A Juan Manuel Bonet le ha pillado en Cracovia la confirmación de su nombramiento como nuevo director del Instituto Cervantes, y no es en absoluto extraño porque ése ha sido uno de los vértices del triángulo geográfico habitual de sus últimos años, un eje Madrid-París-Cracovia por el que se mueve gozosamente. En Cracovia nació Monika, su mujer, y tanto a ésta como a las calles de aquélla ha dedicado Bonet poemas de amor tan sencillos como emocionantes, demostrando definitivamente que no es ya que la poesía pueda ser cotidiana y honda a la vez, sino que probablemente no hay versos superiores a aquellos que exploran el misterio de lo rutinario, que encuentran significados sublimes en las cosas del día a día, que saben observar y esperar hasta que los acontecimientos más modestos y cercanos entregan su pequeña pero reveladora verdad. Lo dice Bonet en uno de sus mejores comienzos, que constituyen, más que una poética, todo un manifiesto: “Aprender del arte de la fotografía / que los instantes no decisivos importan”.
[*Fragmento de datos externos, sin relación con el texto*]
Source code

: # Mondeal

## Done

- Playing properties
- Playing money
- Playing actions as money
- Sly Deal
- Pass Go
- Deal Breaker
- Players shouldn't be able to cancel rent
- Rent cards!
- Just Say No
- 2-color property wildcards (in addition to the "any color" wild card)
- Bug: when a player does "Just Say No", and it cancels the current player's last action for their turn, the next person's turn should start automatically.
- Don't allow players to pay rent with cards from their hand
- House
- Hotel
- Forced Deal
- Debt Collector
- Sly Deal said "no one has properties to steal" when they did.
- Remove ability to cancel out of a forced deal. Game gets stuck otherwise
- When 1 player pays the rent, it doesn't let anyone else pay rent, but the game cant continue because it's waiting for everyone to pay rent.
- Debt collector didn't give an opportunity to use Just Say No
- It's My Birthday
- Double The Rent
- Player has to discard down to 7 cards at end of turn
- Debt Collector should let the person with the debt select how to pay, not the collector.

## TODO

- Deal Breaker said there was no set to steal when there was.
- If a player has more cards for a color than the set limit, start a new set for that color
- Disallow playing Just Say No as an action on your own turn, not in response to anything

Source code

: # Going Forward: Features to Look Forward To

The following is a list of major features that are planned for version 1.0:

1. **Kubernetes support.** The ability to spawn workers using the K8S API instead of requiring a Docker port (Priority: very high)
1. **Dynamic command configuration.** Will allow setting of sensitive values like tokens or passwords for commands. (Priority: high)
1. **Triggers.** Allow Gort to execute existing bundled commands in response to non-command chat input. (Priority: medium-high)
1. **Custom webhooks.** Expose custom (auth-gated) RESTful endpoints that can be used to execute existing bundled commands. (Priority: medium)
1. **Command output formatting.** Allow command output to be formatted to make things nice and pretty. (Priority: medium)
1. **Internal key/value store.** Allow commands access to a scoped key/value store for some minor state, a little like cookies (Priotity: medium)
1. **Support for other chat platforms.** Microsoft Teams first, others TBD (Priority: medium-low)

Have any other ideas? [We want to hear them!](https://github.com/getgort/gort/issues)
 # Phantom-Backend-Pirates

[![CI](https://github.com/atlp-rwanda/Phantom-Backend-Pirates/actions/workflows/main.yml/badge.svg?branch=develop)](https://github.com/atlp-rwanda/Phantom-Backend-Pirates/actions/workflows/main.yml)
A finales de 2015 la editorial granadina Comares, bajo cuyo sello Andrés Trapiello dirige la colección La Veleta desde hace ya casi treinta años (siendo, por tanto, una de las más veteranas de nuestro panorama), publicó Via Labirinto, volumen que recogía toda la producción poética de Juan Manuel Bonet. Y aquel libro, tan deseado durante años, tan reclamado, es un banquete de vida curiosa, de alegría serena, de melancolía feliz. Los viajes y los libros y las pinturas y el amor y la evocación y las ensoñaciones y las fantasías y los edificios y las melodías conspiraban para levantar un testimonio poético del que, como quería Walt Whitman de su Song of myself, se podría decir que “quien toca este libro toca a un hombre”. Conozco a pocos poetas que se parezcan tanto a su poesía como Bonet, y no es que sus poemas sean especialmente autobiográficos o confesionales (más bien no lo son en absoluto), sino que, a su tímida manera, el poeta va autorretratándose a través de sus paseos, de sus lecturas, de sus visitas a amigos, de sus recuerdos. A veces las amenazas de la Historia o el absurdo de determinadas ausencias irrumpen para recordarnos que no estamos ante un poeta iluso o escapista, sino ante alguien que decide extraer belleza y verdad de todo lo que vive (y entre lo que uno vive, por supuesto, está lo que se sueña, lo que se desea, los recuerdos adaptados a nuestra conveniencia: si uno se pasa toda una mañana en un sillón pensando en el desierto, ¿mentirá al escribir que ha pasado la mañana en el desierto?, ¿no es esto más verdadero que si escribe un poema sobre alguien que ha estado horas sentado en un sillón?… Así hace Bonet al pasear con el fotógrafo Josef Sudek por Praga, o en otras ensoñaciones, y en ese sentido, cuando se dice que Pavel Hrádok es, más que un apócrifo, un “alter ego” suyo , se está dando en el clavo).
Poeta de vocación minimal, y a menudo deliberadamente breve, tiene la extraña virtud de ser siempre inteligible y siempre misterioso, casi transparente pero enigmático, a menudo cristalino pero inquietante: “Cualquier otra ciudad, que me hable / de cualquier otro tiempo”, exclama el “Deseo” incluido en La patria oscura. Algunos de sus versos son inseparables de las imágenes a las que acompañaban, de las cuales son casi una glosa, un pie de foto (así con las fotografías de Bernard Plossu en Nord-Sud), y otros, como los coloristas y vivaces monósticos de La dulce geometría, pueden funcionar exentos, independientes, libres, pero todos aciertan a la hora de homenajear, completar o por lo menos complementar aquello que los ha inspirado. No hay ni una sola nota falsa en la partitura poética de Juan Manuel Bonet, ni una sola palabra que no sea honesta y cierta, nada que no haya sido encontrado con naturalidad y buena disposición, y no hay, por tanto, nada muerto ni artificioso en sus versos, como mucho espejismos buscados y contradicciones divertidas, como la que convierte a un poeta parisino en uno de los mejores poetas españoles vivos.